As manifestações apontam para a não participação de partidos políticos, ou seja, os manifestantes não se sentiam representados por essas estâncias, um exercício e recado para  eles. O sistema democrático dá sinais de seu esgotamento e legitimidade. A forma de representação politica está desgastada, há uma nítida separação entre os anseios populares e a forma de configuração politica nos três poderes: executivo, legislativo e judiciário. O capital controla o estado, logo, os interesses e a condução da politica não estão voltados para os interesses da sociedade, e sim, para as demandas capitalistas. O capitalismo opera sua lógica com aval do regime democrático representativo.
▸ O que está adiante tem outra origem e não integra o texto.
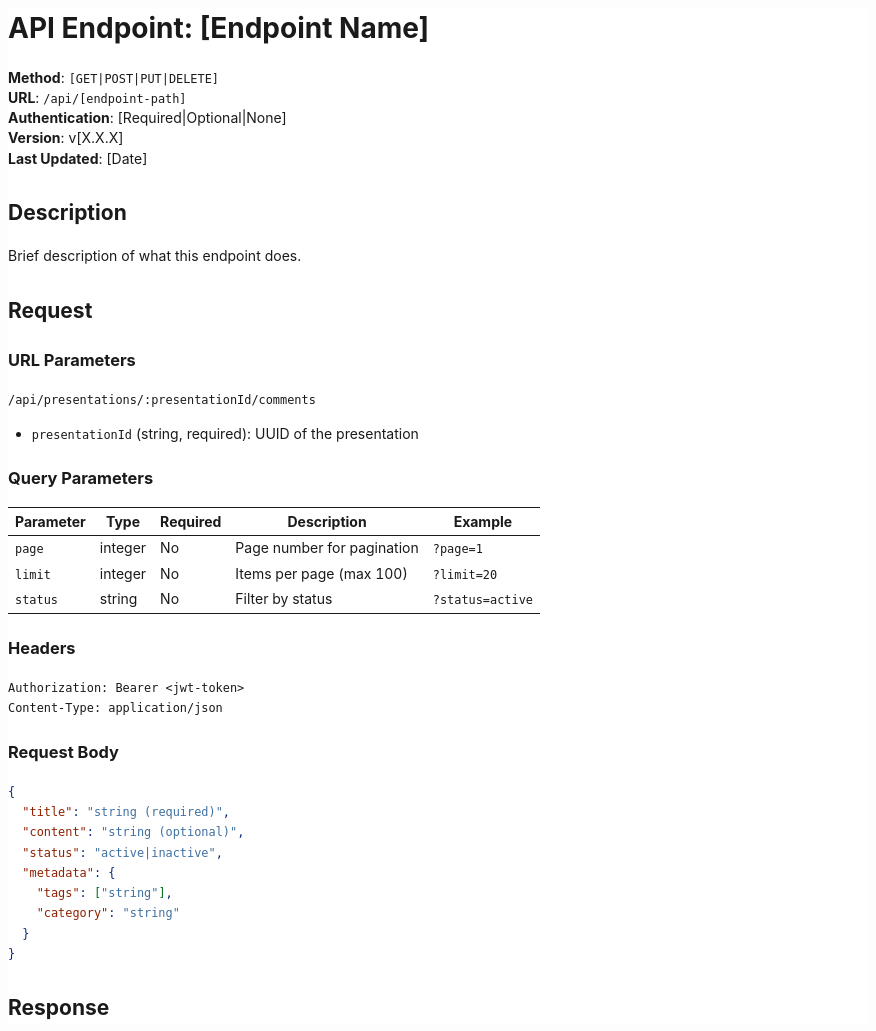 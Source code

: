 # API Endpoint: [Endpoint Name]

**Method**: `[GET|POST|PUT|DELETE]`  
**URL**: `/api/[endpoint-path]`  
**Authentication**: [Required|Optional|None]  
**Version**: v[X.X.X]  
**Last Updated**: [Date]

## Description

Brief description of what this endpoint does.

## Request

### URL Parameters
```
/api/presentations/:presentationId/comments
```
- `presentationId` (string, required): UUID of the presentation

### Query Parameters
| Parameter | Type | Required | Description | Example |
|-----------|------|----------|-------------|---------|
| `page` | integer | No | Page number for pagination | `?page=1` |
| `limit` | integer | No | Items per page (max 100) | `?limit=20` |
| `status` | string | No | Filter by status | `?status=active` |

### Headers
```http
Authorization: Bearer <jwt-token>
Content-Type: application/json
```

### Request Body
```json
{
  "title": "string (required)",
  "content": "string (optional)",
  "status": "active|inactive",
  "metadata": {
    "tags": ["string"],
    "category": "string"
  }
}
```

## Response
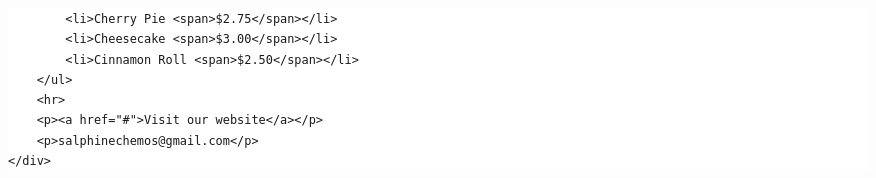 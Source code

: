             <li>Cherry Pie <span>$2.75</span></li>
            <li>Cheesecake <span>$3.00</span></li>
            <li>Cinnamon Roll <span>$2.50</span></li>
        </ul>
        <hr>
        <p><a href="#">Visit our website</a></p>
        <p>salphinechemos@gmail.com</p>
    </div>
</body>
</html>

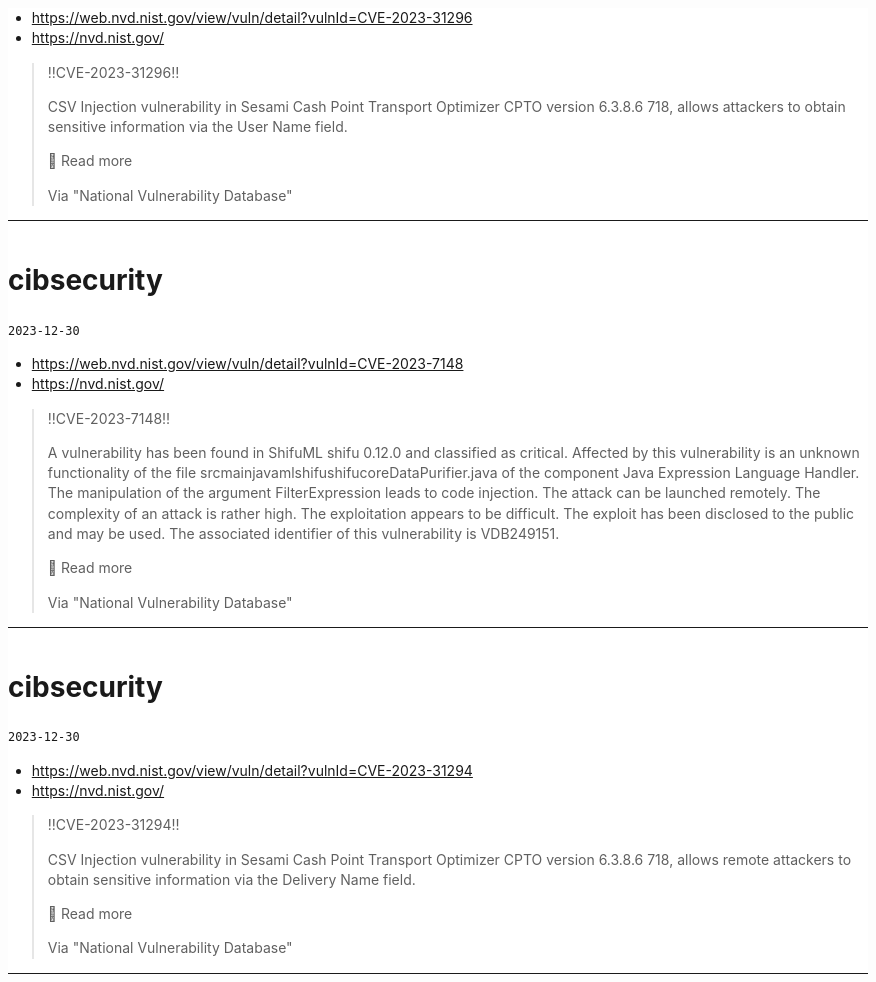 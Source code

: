 * https://web.nvd.nist.gov/view/vuln/detail?vulnId=CVE-2023-31296
* https://nvd.nist.gov/

<blockquote>
‼️CVE-2023-31296‼️

CSV Injection vulnerability in Sesami Cash Point  Transport Optimizer CPTO version 6.3.8.6 718, allows attackers to obtain sensitive information via the User Name field.

📖 Read more

Via &quot;National Vulnerability Database&quot;
</blockquote>

---

# cibsecurity
`2023-12-30`

* https://web.nvd.nist.gov/view/vuln/detail?vulnId=CVE-2023-7148
* https://nvd.nist.gov/

<blockquote>
‼️CVE-2023-7148‼️

A vulnerability has been found in ShifuML shifu 0.12.0 and classified as critical. Affected by this vulnerability is an unknown functionality of the file srcmainjavamlshifushifucoreDataPurifier.java of the component Java Expression Language Handler. The manipulation of the argument FilterExpression leads to code injection. The attack can be launched remotely. The complexity of an attack is rather high. The exploitation appears to be difficult. The exploit has been disclosed to the public and may be used. The associated identifier of this vulnerability is VDB249151.

📖 Read more

Via &quot;National Vulnerability Database&quot;
</blockquote>

---

# cibsecurity
`2023-12-30`

* https://web.nvd.nist.gov/view/vuln/detail?vulnId=CVE-2023-31294
* https://nvd.nist.gov/

<blockquote>
‼️CVE-2023-31294‼️

CSV Injection vulnerability in Sesami Cash Point  Transport Optimizer CPTO version 6.3.8.6 718, allows remote attackers to obtain sensitive information via the Delivery Name field.

📖 Read more

Via &quot;National Vulnerability Database&quot;
</blockquote>

--- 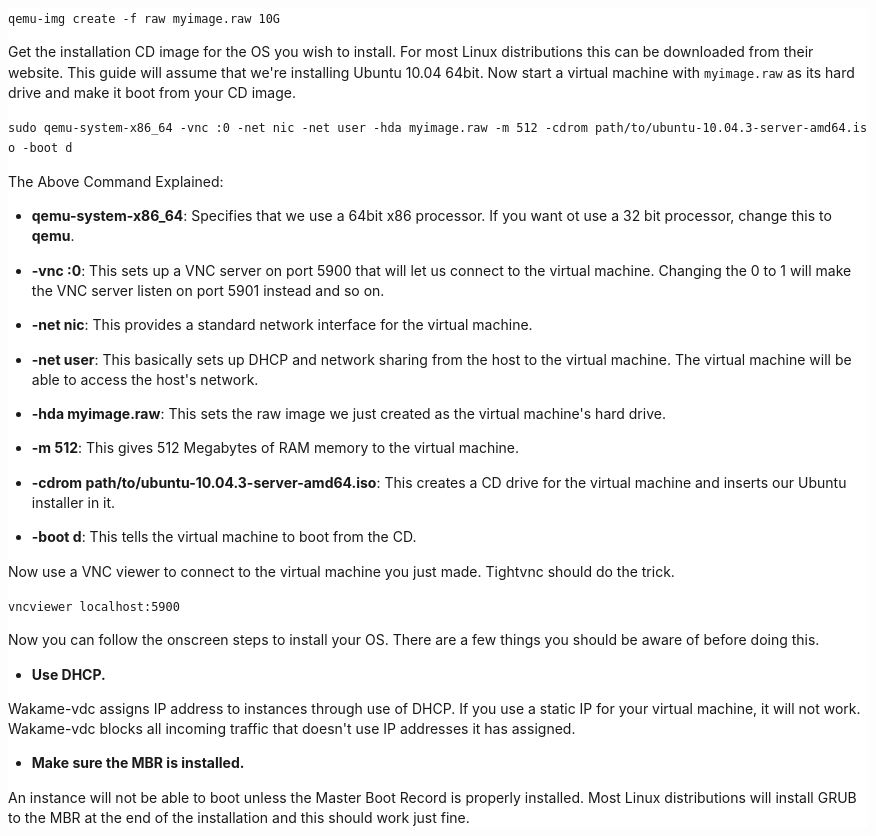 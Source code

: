 `qemu-img create -f raw myimage.raw 10G`

Get the installation CD image for the OS you wish to install. For most
Linux distributions this can be downloaded from their website. This
guide will assume that we're installing Ubuntu 10.04 64bit. Now start a
virtual machine with `myimage.raw` as its hard drive and make it boot
from your CD image.

`sudo qemu-system-x86_64 -vnc :0 -net nic -net user -hda myimage.raw -m 512 -cdrom path/to/ubuntu-10.04.3-server-amd64.iso -boot d`

The Above Command Explained:

-   **qemu-system-x86\_64**: Specifies that we use a 64bit x86
processor. If you want ot use a 32 bit processor, change this to
**qemu**.

-   **-vnc :0**: This sets up a VNC server on port 5900 that will let us
connect to the virtual machine. Changing the 0 to 1 will make the
VNC server listen on port 5901 instead and so on.

-   **-net nic**: This provides a standard network interface for the
virtual machine.

-   **-net user**: This basically sets up DHCP and network sharing from
the host to the virtual machine. The virtual machine will be able to
access the host's network.

-   **-hda myimage.raw**: This sets the raw image we just created as the
virtual machine's hard drive.

-   **-m 512**: This gives 512 Megabytes of RAM memory to the virtual
machine.

-   **-cdrom path/to/ubuntu-10.04.3-server-amd64.iso**: This creates a
CD drive for the virtual machine and inserts our Ubuntu installer in
it.

-   **-boot d**: This tells the virtual machine to boot from the CD.

Now use a VNC viewer to connect to the virtual machine you just made.
Tightvnc should do the trick.

`vncviewer localhost:5900`

Now you can follow the onscreen steps to install your OS. There are a
few things you should be aware of before doing this.

-   **Use DHCP.**

Wakame-vdc assigns IP address to instances through use of DHCP. If you
use a static IP for your virtual machine, it will not work. Wakame-vdc
blocks all incoming traffic that doesn't use IP addresses it has
assigned.

-   **Make sure the MBR is installed.**

An instance will not be able to boot unless the Master Boot Record is
properly installed. Most Linux distributions will install GRUB to the
MBR at the end of the installation and this should work just fine.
A questão do regime fechado de votação dos deputados federais cria um empecilho entre a ideia de representação social, legitimada pelo voto, e os interesses operantes dentro do congresso. A proposta de votação da PEC-37 que impede o Ministério Público de investigar os crimes cometidos por políticos é um assalto à própria democracia. A eleição de um pastor evangélico homofóbico para presidir a comissão dos direitos humanos leva desconfiança sobre a real necessidade dessas estâncias. Enfim, está claro que a falência do estado enquanto principio promotor do bem-estar social, coloca em xeque essa forma de fazer politica. A dinâmica social é muito maior que as transformações processadas nas estâncias politicas legitimadas e legais. A politica virou a certificação da barbárie.

Quanto à questão econômica a luta é contra o modelo econômico imposto ao Brasil e no restante do mundo. Sinais de esgotamento do sistema capitalista sempre surgiram, mas quando os yuppies e trabalhadores desempregados ocuparam Waltt Street o sinal vermelho acendeu. Depois, veio a crise imobiliária nos Estados Unidos, seguido da primavera árabe, que não foi apenas um reclame politico, como também econômico, até as manifestações no Brasil, curiosamente uma ilha de prosperidade ante a crise mundial.
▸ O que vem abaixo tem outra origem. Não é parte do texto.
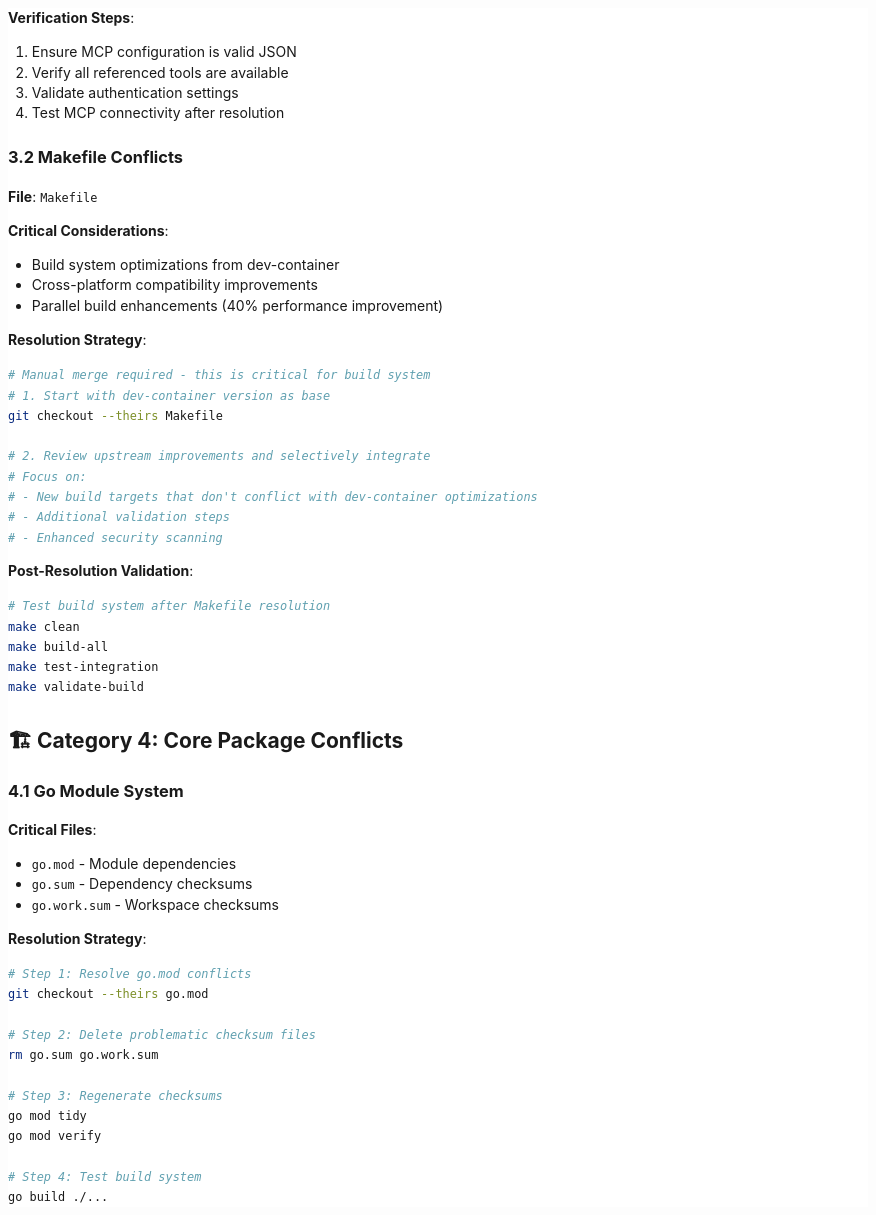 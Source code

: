 **Verification Steps**:
1. Ensure MCP configuration is valid JSON
2. Verify all referenced tools are available
3. Validate authentication settings
4. Test MCP connectivity after resolution

### 3.2 Makefile Conflicts

**File**: `Makefile`

**Critical Considerations**:
- Build system optimizations from dev-container
- Cross-platform compatibility improvements
- Parallel build enhancements (40% performance improvement)

**Resolution Strategy**:
```bash
# Manual merge required - this is critical for build system
# 1. Start with dev-container version as base
git checkout --theirs Makefile

# 2. Review upstream improvements and selectively integrate
# Focus on:
# - New build targets that don't conflict with dev-container optimizations
# - Additional validation steps
# - Enhanced security scanning
```

**Post-Resolution Validation**:
```bash
# Test build system after Makefile resolution
make clean
make build-all
make test-integration
make validate-build
```

## 🏗️ Category 4: Core Package Conflicts

### 4.1 Go Module System

**Critical Files**:
- `go.mod` - Module dependencies
- `go.sum` - Dependency checksums
- `go.work.sum` - Workspace checksums

**Resolution Strategy**:
```bash
# Step 1: Resolve go.mod conflicts
git checkout --theirs go.mod

# Step 2: Delete problematic checksum files
rm go.sum go.work.sum

# Step 3: Regenerate checksums
go mod tidy
go mod verify

# Step 4: Test build system
go build ./...
```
A questão de fundo é: se somos a 7ª potencia do mundo, então porque possuímos ainda um dos piores índices de IDH? Isso vai de encontro ao exíguo reformismo dos governos Lula e Dilma. Fizeram muito, mas com a arrecadação pública nesses últimos anos poderiam ter feito muito mais. Ademais, se há tantos gastos com as obras da copa, por que não construir mais hospitais, escolas, universidades, etc?
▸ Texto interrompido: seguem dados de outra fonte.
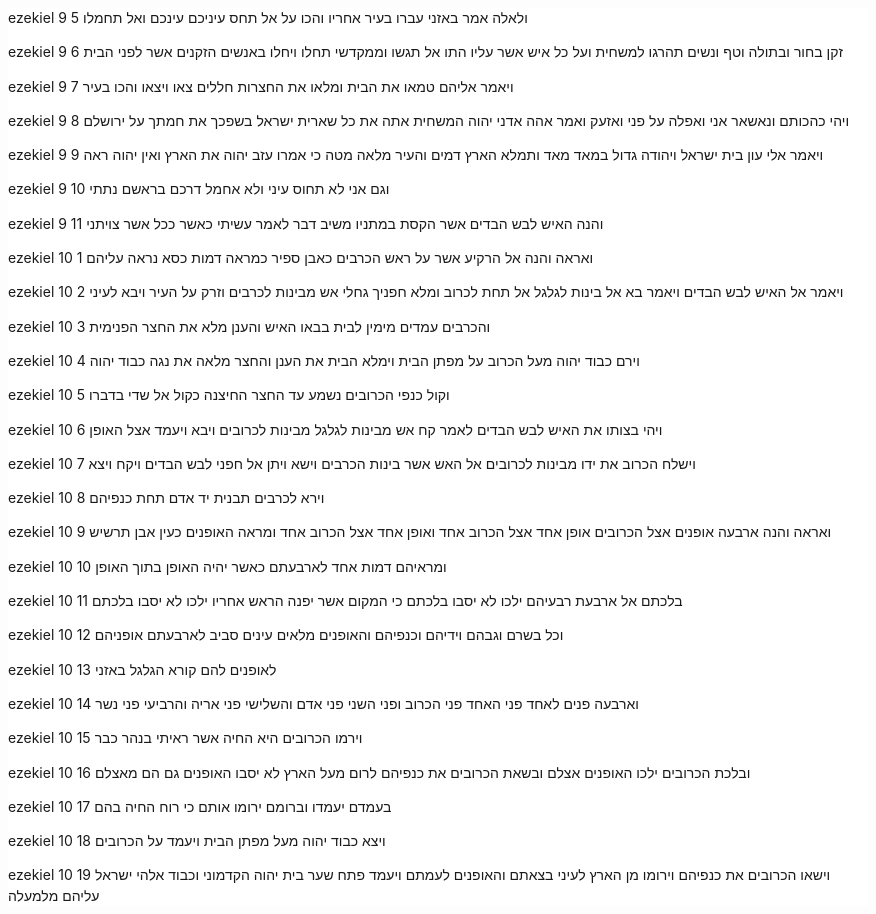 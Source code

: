 ezekiel 9 5   ולאלה אמר באזני עברו בעיר אחריו והכו על אל תחס עיניכם עינכם ואל תחמלו

ezekiel 9 6   זקן בחור ובתולה וטף ונשים תהרגו למשחית ועל כל איש אשר עליו התו אל תגשו וממקדשי תחלו ויחלו באנשים הזקנים אשר לפני הבית

ezekiel 9 7   ויאמר אליהם טמאו את הבית ומלאו את החצרות חללים צאו ויצאו והכו בעיר

ezekiel 9 8   ויהי כהכותם ונאשאר אני ואפלה על פני ואזעק ואמר אהה אדני יהוה המשחית אתה את כל שארית ישראל בשפכך את חמתך על ירושל͏ם

ezekiel 9 9   ויאמר אלי עון בית ישראל ויהודה גדול במאד מאד ותמלא הארץ דמים והעיר מלאה מטה כי אמרו עזב יהוה את הארץ ואין יהוה ראה

ezekiel 9 10   וגם אני לא תחוס עיני ולא אחמל דרכם בראשם נתתי

ezekiel 9 11   והנה האיש לבש הבדים אשר הקסת במתניו משיב דבר לאמר עשיתי כאשר ככל אשר צויתני

ezekiel 10 1   ואראה והנה אל הרקיע אשר על ראש הכרבים כאבן ספיר כמראה דמות כסא נראה עליהם

ezekiel 10 2   ויאמר אל האיש לבש הבדים ויאמר בא אל בינות לגלגל אל תחת לכרוב ומלא חפניך גחלי אש מבינות לכרבים וזרק על העיר ויבא לעיני

ezekiel 10 3   והכרבים עמדים מימין לבית בבאו האיש והענן מלא את החצר הפנימית

ezekiel 10 4   וירם כבוד יהוה מעל הכרוב על מפתן הבית וימלא הבית את הענן והחצר מלאה את נגה כבוד יהוה

ezekiel 10 5   וקול כנפי הכרובים נשמע עד החצר החיצנה כקול אל שדי בדברו

ezekiel 10 6   ויהי בצותו את האיש לבש הבדים לאמר קח אש מבינות לגלגל מבינות לכרובים ויבא ויעמד אצל האופן

ezekiel 10 7   וישלח הכרוב את ידו מבינות לכרובים אל האש אשר בינות הכרבים וישא ויתן אל חפני לבש הבדים ויקח ויצא

ezekiel 10 8   וירא לכרבים תבנית יד אדם תחת כנפיהם

ezekiel 10 9   ואראה והנה ארבעה אופנים אצל הכרובים אופן אחד אצל הכרוב אחד ואופן אחד אצל הכרוב אחד ומראה האופנים כעין אבן תרשיש

ezekiel 10 10   ומראיהם דמות אחד לארבעתם כאשר יהיה האופן בתוך האופן

ezekiel 10 11   בלכתם אל ארבעת רבעיהם ילכו לא יסבו בלכתם כי המקום אשר יפנה הראש אחריו ילכו לא יסבו בלכתם

ezekiel 10 12   וכל בשרם וגבהם וידיהם וכנפיהם והאופנים מלאים עינים סביב לארבעתם אופניהם

ezekiel 10 13   לאופנים להם קורא הגלגל באזני

ezekiel 10 14   וארבעה פנים לאחד פני האחד פני הכרוב ופני השני פני אדם והשלישי פני אריה והרביעי פני נשר

ezekiel 10 15   וירמו הכרובים היא החיה אשר ראיתי בנהר כבר

ezekiel 10 16   ובלכת הכרובים ילכו האופנים אצלם ובשאת הכרובים את כנפיהם לרום מעל הארץ לא יסבו האופנים גם הם מאצלם

ezekiel 10 17   בעמדם יעמדו וברומם ירומו אותם כי רוח החיה בהם

ezekiel 10 18   ויצא כבוד יהוה מעל מפתן הבית ויעמד על הכרובים

ezekiel 10 19   וישאו הכרובים את כנפיהם וירומו מן הארץ לעיני בצאתם והאופנים לעמתם ויעמד פתח שער בית יהוה הקדמוני וכבוד אלהי ישראל עליהם מלמעלה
O impostômetro colocado no centro de São Paulo mostra que anos após ano o governo federal arrecada cada vez e sempre 10 dias antes do que o ano anterior. Enquanto isso, os índices de violência só aumentam, os usuários de crack idem, falta infraestrutura em quase tudo nesse país.

Esses elementos, no entanto, não foram responsáveis pela emergência do sentimento fascista. Ao contrário, o fascismo estava submerso antes dos anos de governo Lula e Dilma e emergiu com a radicalidade dos movimentos nas ruas nas últimas semanas. O incomodo é com os avanços sociais, o debate e a ampliação da união estável do mesmo sexo, o apoio ao MST e as reformas de base: reforma agrária, habitação, saúde, reforma econômica e politica.

O que está acontecendo é o afloramento das grandes divergências ideológicas que sempre existiram no país, mas estavam escondidas, camufladas. Agora não, as coisas estão claras, as abertas, estamos num franco campo de disputas de ideias, de direcionamento de como o país deve ser conduzido.

Por Deus, pela Família, pela propriedade, pela Pátria, contra o comunismo, esse é o lema do movimento anunciado nas redes sociais convocando para uma grande marcha nas próximas semanas. 

Qual Deus? O cristão? Então ficam de fora as outras formas de transcendência, de manifestação e culto, desrespeitando inclusive a grande diversidade étnica no país?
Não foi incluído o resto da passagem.